Pictures paired with source code
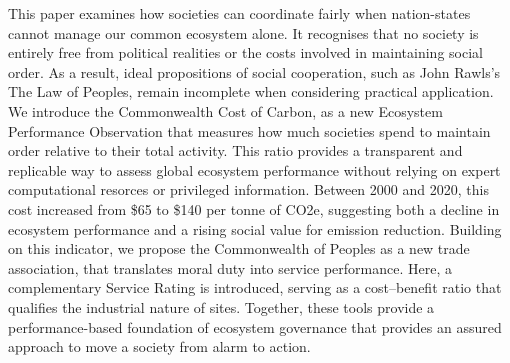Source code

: This paper examines how societies can coordinate fairly when nation-states cannot manage our common ecosystem alone.
It recognises that no society is entirely free from political realities or the costs involved in maintaining social order.
As a result, ideal propositions of social cooperation, such as John Rawls’s The Law of Peoples, remain incomplete when considering practical application.
We introduce the Commonwealth Cost of Carbon, as a new Ecosystem Performance Observation that measures how much societies spend to maintain order relative to their total activity.
This ratio provides a transparent and replicable way to assess global ecosystem performance without relying on expert computational resorces or privileged information.
Between 2000 and 2020, this cost increased from \$65 to \$140 per tonne of CO2e, suggesting both a decline in ecosystem performance and a rising social value for emission reduction.
Building on this indicator, we propose the Commonwealth of Peoples as a new trade association, that translates moral duty into service performance.
Here, a complementary Service Rating is introduced, serving as a cost–benefit ratio that qualifies the industrial nature of sites.
Together, these tools provide a performance-based foundation of ecosystem governance that provides an assured approach to move a society from alarm to action.
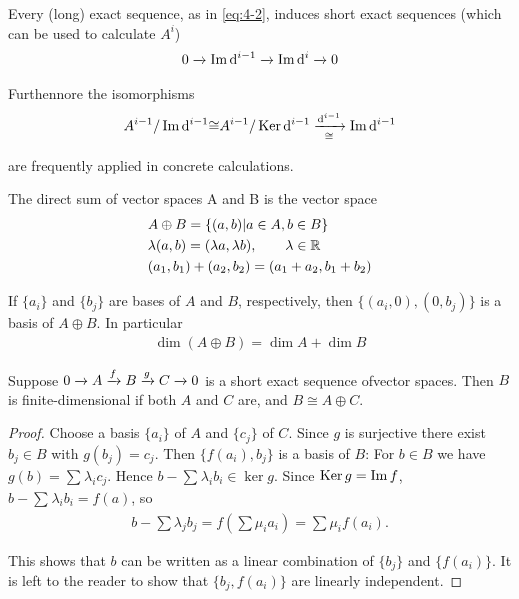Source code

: Every (long) exact sequence, as in \eqref{eq:4-2}, induces short exact sequences (which can
be used to calculate $A^i$)
\begin{align*}
  0\xrightarrow[]{} \operatorname{Im}\mathrm{d}^{i-1} \xrightarrow[]{} \operatorname{Im}\mathrm{d}^i \xrightarrow[]{} 0
\end{align*}

Furthennore the isomorphisms
\begin{align*}
  A^{i-1}/\operatorname{Im}\mathrm{d}^{i-1} {\cong} A^{i-1}/\operatorname{Ker}\mathrm{d}^{i-1} \xrightarrow[\cong]{\mathrm{d}^{i-1}} \operatorname{Im}\mathrm{d}^{i-1}
\end{align*}

are frequently applied in concrete calculations.

The direct sum of vector spaces A and B is the vector space
\begin{align*}
   & A\oplus B  = \{(a,b) | a\in A, b\in B\}                       \\
   & \lambda(a, b)  = (\lambda a, \lambda b), \qquad \lambda\in\mathbb{R} \\
   & (a_1, b_1) + (a_2, b_2)  = (a_1 + a_2, b_1 + b_2)
\end{align*}

If $\{a_i\}$ and $\{b_j\}$ are bases of $A$ and $B$, respectively, then $\{(a_i, 0), (0, b_j)\}$ is a
basis of $A\oplus B$. In particular
\begin{align*}
  \dim(A\oplus B) = \dim A + \dim B
\end{align*}

\begin{lemma}\label{lemma:4-1}
  Suppose $0\xrightarrow[]{}A\xrightarrow[]{f}B\xrightarrow[]{g}C\xrightarrow[]{}0$ is a short exact sequence ofvector
  spaces. Then $B$ is finite-dimensional if both $A$ and $C$ are, and $B\cong A\oplus C$.
\end{lemma}

\begin{proof}
  Choose a basis $\{a_i\}$ of $A$ and $\{c_j\}$ of $C$. Since $g$ is surjective there
  exist $b_j\in B$ with $g(b_j) = c_j$. Then $\{f(a_i), b_j\}$ is a basis of $B$: For $b\in B$
  we have $g(b) = \sum_{}^{}{\lambda_ic_j}$. Hence $b - \sum_{}^{}{\lambda_ib_i}\in\ker g$. Since
  $\operatorname{Ker} g= \operatorname{Im} f$, $b - \sum_{}^{}{\lambda_ib_i} = f(a)$, so
  \begin{align*}
    b-\sum\lambda_jb_j=f\left(\sum\mu_ia_i\right)=\sum\mu_if(a_i).
  \end{align*}

  This shows that $b$ can be written as a linear combination of $\{b_j\}$ and $\{f(a_i)\}$. It
  is left to the reader to show that $\{b_j, f(a_i)\}$ are linearly independent.
\end{proof}

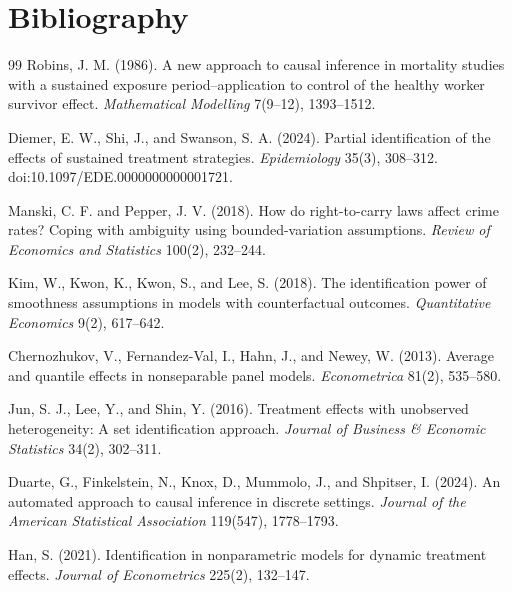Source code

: \documentclass[11pt]{article}
\theoremstyle{definition}
\theoremstyle{plain}
\theoremstyle{remark}
\begin{document}
\section*{Bibliography}
\begin{thebibliography}{99}
Robins, J. M. (1986).
\newblock A new approach to causal inference in mortality studies with a sustained exposure period--application to control of the healthy worker survivor effect.
\newblock \emph{Mathematical Modelling} 7(9--12), 1393--1512.

Diemer, E. W., Shi, J., and Swanson, S. A. (2024).
\newblock Partial identification of the effects of sustained treatment strategies.
\newblock \emph{Epidemiology} 35(3), 308--312.
\newblock doi:10.1097/EDE.0000000000001721.

Manski, C. F. and Pepper, J. V. (2018).
\newblock How do right-to-carry laws affect crime rates? Coping with ambiguity using bounded-variation assumptions.
\newblock \emph{Review of Economics and Statistics} 100(2), 232--244.

Kim, W., Kwon, K., Kwon, S., and Lee, S. (2018).
\newblock The identification power of smoothness assumptions in models with counterfactual outcomes.
\newblock \emph{Quantitative Economics} 9(2), 617--642.

Chernozhukov, V., Fernandez-Val, I., Hahn, J., and Newey, W. (2013).
\newblock Average and quantile effects in nonseparable panel models.
\newblock \emph{Econometrica} 81(2), 535--580.

Jun, S. J., Lee, Y., and Shin, Y. (2016).
\newblock Treatment effects with unobserved heterogeneity: A set identification approach.
\newblock \emph{Journal of Business \& Economic Statistics} 34(2), 302--311.

Duarte, G., Finkelstein, N., Knox, D., Mummolo, J., and Shpitser, I. (2024).
\newblock An automated approach to causal inference in discrete settings.
\newblock \emph{Journal of the American Statistical Association} 119(547), 1778--1793.

Han, S. (2021).
\newblock Identification in nonparametric models for dynamic treatment effects.
\newblock \emph{Journal of Econometrics} 225(2), 132--147.


\end{thebibliography}
\end{document}

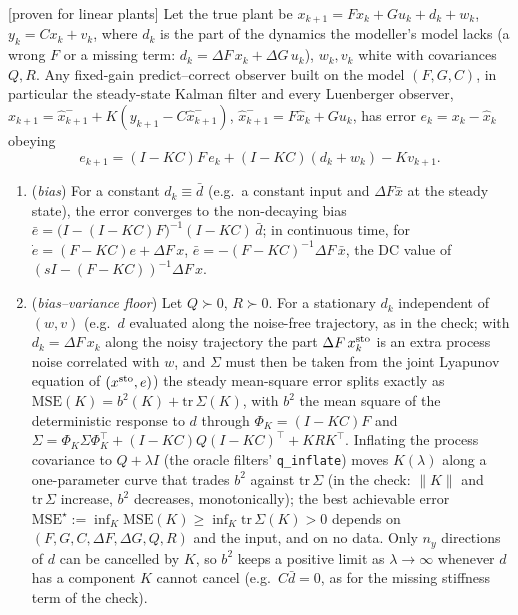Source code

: \begin{proposition}\label{prop:m3-mismatch}
[proven for linear plants] Let the true plant be $x_{k+1}=Fx_k+Gu_k+d_k+w_k$, $y_k=Cx_k+v_k$, where $d_k$ is the part
of the dynamics the modeller's model lacks (a wrong $F$ or a missing term: $d_k=\Delta F\,x_k+\Delta G\,u_k$), $w_k,v_k$
white with covariances $Q,R$. Any fixed-gain predict--correct observer built on the model $(F,G,C)$, in particular the
steady-state Kalman filter and every Luenberger observer, $\hat x_{k+1}=\hat x^-_{k+1}+K(y_{k+1}-C\hat x^-_{k+1})$,
$\hat x^-_{k+1}=F\hat x_k+Gu_k$, has error $e_k=x_k-\hat x_k$ obeying
\[
e_{k+1}=(I-KC)F\,e_k+(I-KC)(d_k+w_k)-Kv_{k+1}.
\]
\begin{enumerate}[label=(\roman*)]
\item (\emph{bias}) For a constant $d_k\equiv\bar d$ (e.g.\ a constant input and $\Delta F\bar x$ at the steady state), the
error converges to the non-decaying bias $\bar e=\big(I-(I-KC)F\big)^{-1}(I-KC)\,\bar d$; in continuous time, for
$\dot e=(F-KC)e+\Delta F\,x$, $\bar e=-(F-KC)^{-1}\Delta F\,\bar x$, the DC value of $(sI-(F-KC))^{-1}\Delta F\,x$.
\item (\emph{bias--variance floor}) Let $Q\succ0$, $R\succ0$. For a stationary $d_k$ independent of $(w,v)$ (e.g.\ $d$
evaluated along the noise-free trajectory, as in the check; with $d_k=\Delta F\,x_k$ along the noisy trajectory the part
$\Delta F\,x^{\rm sto}_k$ is an extra process noise correlated with $w$, and $\Sigma$ must then be taken from the joint
Lyapunov equation of $(x^{\rm sto},e)$) the steady mean-square error splits exactly as
$\mathrm{MSE}(K)=b^2(K)+\mathrm{tr}\,\Sigma(K)$, with $b^2$ the mean square of the deterministic response to $d$
through $\Phi_K=(I-KC)F$ and $\Sigma=\Phi_K\Sigma\Phi_K^\top+(I-KC)Q(I-KC)^\top+KRK^\top$. Inflating the process
covariance to $Q+\lambda I$ (the oracle filters' \texttt{q\_inflate}) moves $K(\lambda)$ along a one-parameter curve
that trades $b^2$ against $\mathrm{tr}\,\Sigma$ (in the check: $\|K\|$ and $\mathrm{tr}\,\Sigma$ increase, $b^2$ decreases,
monotonically); the best achievable error $\mathrm{MSE}^\star:=\inf_K\mathrm{MSE}(K)\ge\inf_K\mathrm{tr}\,\Sigma(K)>0$
depends on $(F,G,C,\Delta F,\Delta G,Q,R)$ and the input, and on no data. Only $n_y$ directions of $d$ can be cancelled
by $K$, so $b^2$ keeps a positive limit as $\lambda\to\infty$ whenever $d$ has a component $K$ cannot cancel (e.g.\
$C\bar d=0$, as for the missing stiffness term of the check).

\end{enumerate}
\end{proposition}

**WORK TO COMPLETE**
Read through the lines above and collect those that contain the string "Statistics".

**SOLUTION FOR THIS PROBLEM**
\newblock \emph{Review of Economics and Statistics} 100(2), 232--244.
\newblock \emph{Journal of Business \& Economic Statistics} 34(2), 302--311.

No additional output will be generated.